Adams recently participated in an RTÉ Prime Time debate on the proposed legislation to criminalise the buying of sex in Ireland. She was pitted against Sarah Benson of the highly funded Catholic organisation, Ruhama, and Denise Charlton of Immigrant Council of Ireland (ICI) – and performed superbly, effectively skewering the fallacies being touted by the Turn Off The Red Light campaign.
The legislation currently under discussion here, is based on what’s known as the ‘Swedish model’. In 1999, Sweden introduced a law that criminalised the purchase of sex, targeting the men who paid rather than the women who provided it. Grieviously sexist in its conception, it was also profoundly condescending to those women who freely choose to work as prositutes.
Loudly trumpeted as a success by the Swedish government, the authorities in Ireland are now under pressure to follow suit.
“The Swedish model is disastrous for sex workers, and would be disastrous for Ireland, and for England, where it is being talked about as well,” Adams insists. “They claim that, as a result of criminalising clients in Sweden, prostitution has reduced, and that there are less women out there. But our question is: where do the women go? Do they know whether the women are safer? Whether they’re happier? Whether they are better off? Whether they’re working more, for less money?
“Or whether, in fact, as we have heard from women in our network, they have been displaced to border towns, that they are now working even further underground, and have been generally maligned and persecuted.
“The Swedish model,” she adds, “is premised on the fact that there is a lot of rape and violence against sex workers. Which is true, there is a lot of rape and violence against sex workers.”
But Niki Adams makes the point that this is part of a much wider issue of violence against women in general.

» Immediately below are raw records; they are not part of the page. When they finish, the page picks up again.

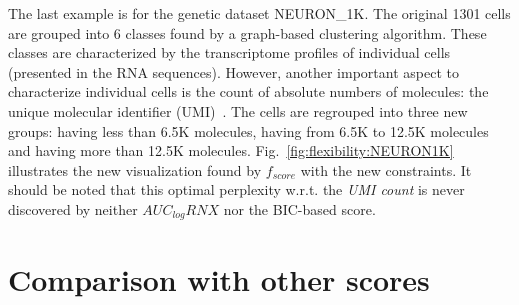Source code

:The last example is for the genetic dataset NEURON\_1K.
The original 1301 cells are grouped into 6 classes found by a graph-based clustering algorithm.
These classes are characterized by the transcriptome profiles of individual cells (presented in the RNA sequences).
However, another important aspect to characterize individual cells is the count of absolute numbers of molecules: the unique molecular identifier (UMI)~\cite{kivioja2011counting}. 
The cells are regrouped into three new groups: having less than 6.5K molecules, having from 6.5K to 12.5K molecules and having more than 12.5K molecules.
Fig.~\ref{fig:flexibility:NEURON1K} illustrates the new visualization found by $f_{score}$ with the new constraints.
It should be noted that this optimal perplexity w.r.t. the \emph{UMI count} is never discovered by neither $AUC_{log}RNX$ nor the BIC-based score.

\section{Comparison with other scores}\label{sec:compare}

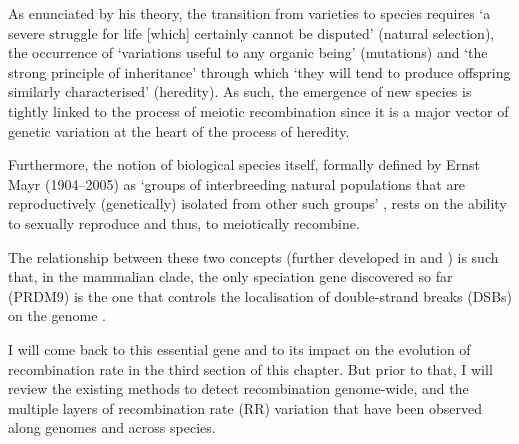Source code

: As enunciated by his theory, the transition from varieties to species requires ‘a severe struggle for life [which] certainly cannot be disputed’ (natural selection), the occurrence of ‘variations useful to any organic being’ (mutations) and ‘the strong principle of inheritance’ through which ‘they will tend to produce offspring similarly characterised’ (heredity).
As such, the emergence of new species is tightly linked to the process of meiotic recombination since it is a major vector of genetic variation at the heart of the process of heredity.


Furthermore, the notion of biological species itself, formally defined by Ernst Mayr (1904--2005) as ‘groups of interbreeding natural populations that are reproductively (genetically) isolated from other such groups’ \citep{mayr1999systematics}, rests on the ability to sexually reproduce and thus, to meiotically recombine.

The relationship between these two concepts (further developed in \citealp{felsenstein1981skepticism} and \citealp{butlin2005recombination}) is such that, in the mammalian clade, the only speciation gene discovered so far (PRDM9) is the one that controls the localisation of double-strand breaks (DSBs) on the genome \citep{baudat2010prdm9,myers2010drive,parvanov2010prdm9}.

I will come back to this essential gene and to its impact on the evolution of recombination rate in the third section of this chapter. 
But prior to that, I will review the existing methods to detect recombination genome-wide, and the multiple layers of recombination rate (RR) variation that have been observed along genomes and across species.



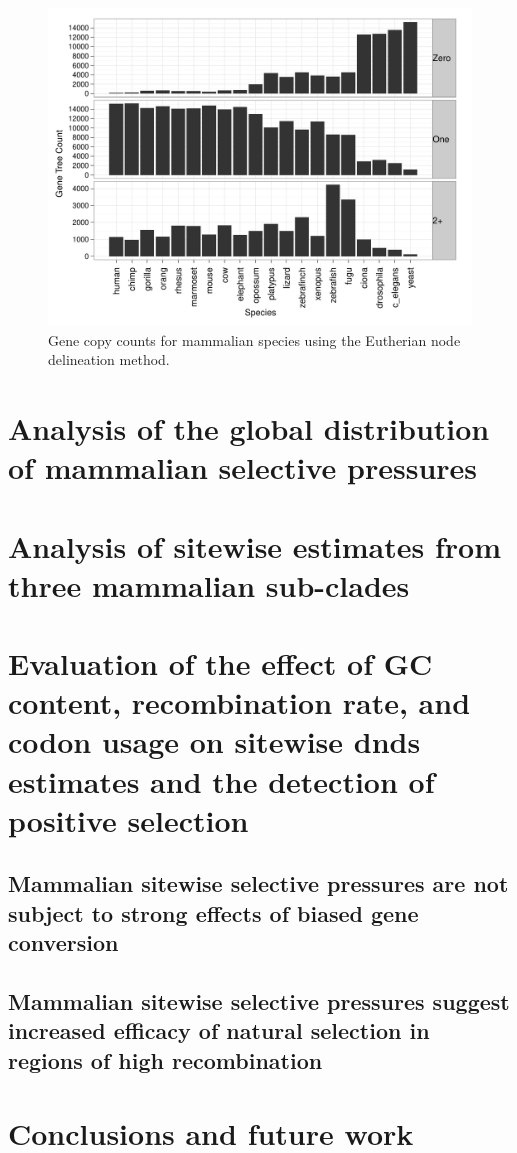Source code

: \begin{figure}[h]
\begin{center}
\includegraphics[scale=0.6]{Figs/Mammals1_Fig3.pdf}
\end{center}
\caption{Gene copy counts for mammalian species using the Eutherian node delineation method.}
\label{mammals1_fig1}
\end{figure}

\section{Analysis of the global distribution of mammalian selective pressures}



\section{Analysis of sitewise estimates from three mammalian sub-clades}



\section{Evaluation of the effect of GC content, recombination rate, and codon usage on sitewise dnds estimates and the detection of positive selection}



\subsection{Mammalian sitewise selective pressures are not subject to strong effects of biased gene conversion}



\subsection{Mammalian sitewise selective pressures suggest increased efficacy of natural selection in regions of high recombination}



\section{Conclusions and future work}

“That’s what should be addressed. In Ireland, and the UK, there are already existing laws against rape and violence and assault and false imprisonment, and all kinds of coercive and violent acts – which are not being implemented. That has to be the first priority: to use those laws against people who are violent. And prostitution, which is essentially consenting sex, has to be distinguished from rape and other forms of violence.”